• [Required action]:
Give the lines again, unchanged, starting with the line containing "character year value." and ending with the last line of the data below.

• [Task data]:
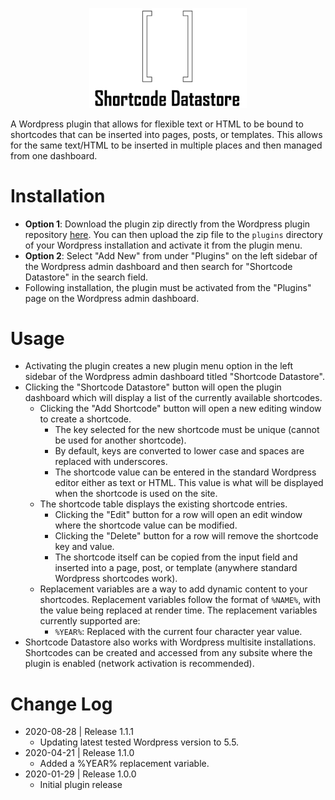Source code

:<p align="center">
<img src="shortcode-datastore/assets/ShortcodeDatastoreLogo.png" width="50%;" style="margin: 0 auto;">
</p>

A Wordpress plugin that allows for flexible text or HTML to be bound to shortcodes that can be inserted into pages, posts, or templates. This allows for the same text/HTML to be inserted in multiple places and then managed from one dashboard.

# Installation
- **Option 1**: Download the plugin zip directly from the Wordpress plugin repository [here](https://wordpress.org/plugins/shortcode-datastore/). You can then upload the zip file to the ```plugins``` directory of your Wordpress installation and activate it from the plugin menu.
- **Option 2**: Select "Add New" from under "Plugins" on the left sidebar of the Wordpress admin dashboard and then search for "Shortcode Datastore" in the search field.
- Following installation, the plugin must be activated from the "Plugins" page on the Wordpress admin dashboard.

# Usage
- Activating the plugin creates a new plugin menu option in the left sidebar of the Wordpress admin dashboard titled "Shortcode Datastore".
- Clicking the "Shortcode Datastore" button will open the plugin dashboard which will display a list of the currently available shortcodes.
    - Clicking the "Add Shortcode" button will open a new editing window to create a shortcode. 
        - The key selected for the new shortcode must be unique (cannot be used for another shortcode).
        - By default, keys are converted to lower case and spaces are replaced with underscores.
        - The shortcode value can be entered in the standard Wordpress editor either as text or HTML. This value is what will be displayed when the shortcode is used on the site.
    - The shortcode table displays the existing shortcode entries.
        - Clicking the "Edit" button for a row will open an edit window where the shortcode value can be modified.
        - Clicking the "Delete" button for a row will remove the shortcode key and value.
        - The shortcode itself can be copied from the input field and inserted into a page, post, or template (anywhere standard Wordpress shortcodes work).
    - Replacement variables are a way to add dynamic content to your shortcodes. Replacement variables follow the format of ```%NAME%```, with the value being replaced at render time. The replacement variables currently supported are:
        - ```%YEAR%```: Replaced with the current four character year value.
- Shortcode Datastore also works with Wordpress multisite installations. Shortcodes can be created and accessed from any subsite where the plugin is enabled (network activation is recommended).

# Change Log
- 2020-08-28 | Release 1.1.1
    - Updating latest tested Wordpress version to 5.5.
- 2020-04-21 | Release 1.1.0
    - Added a %YEAR% replacement variable.
- 2020-01-29 | Release 1.0.0
    - Initial plugin release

• [Exercise answer]:
        - ```%YEAR%```: Replaced with the current four character year value.
- Shortcode Datastore also works with Wordpress multisite installations. Shortcodes can be created and accessed from any subsite where the plugin is enabled (network activation is recommended).

# Change Log
- 2020-08-28 | Release 1.1.1
    - Updating latest tested Wordpress version to 5.5.
- 2020-04-21 | Release 1.1.0
    - Added a %YEAR% replacement variable.
- 2020-01-29 | Release 1.0.0
    - Initial plugin release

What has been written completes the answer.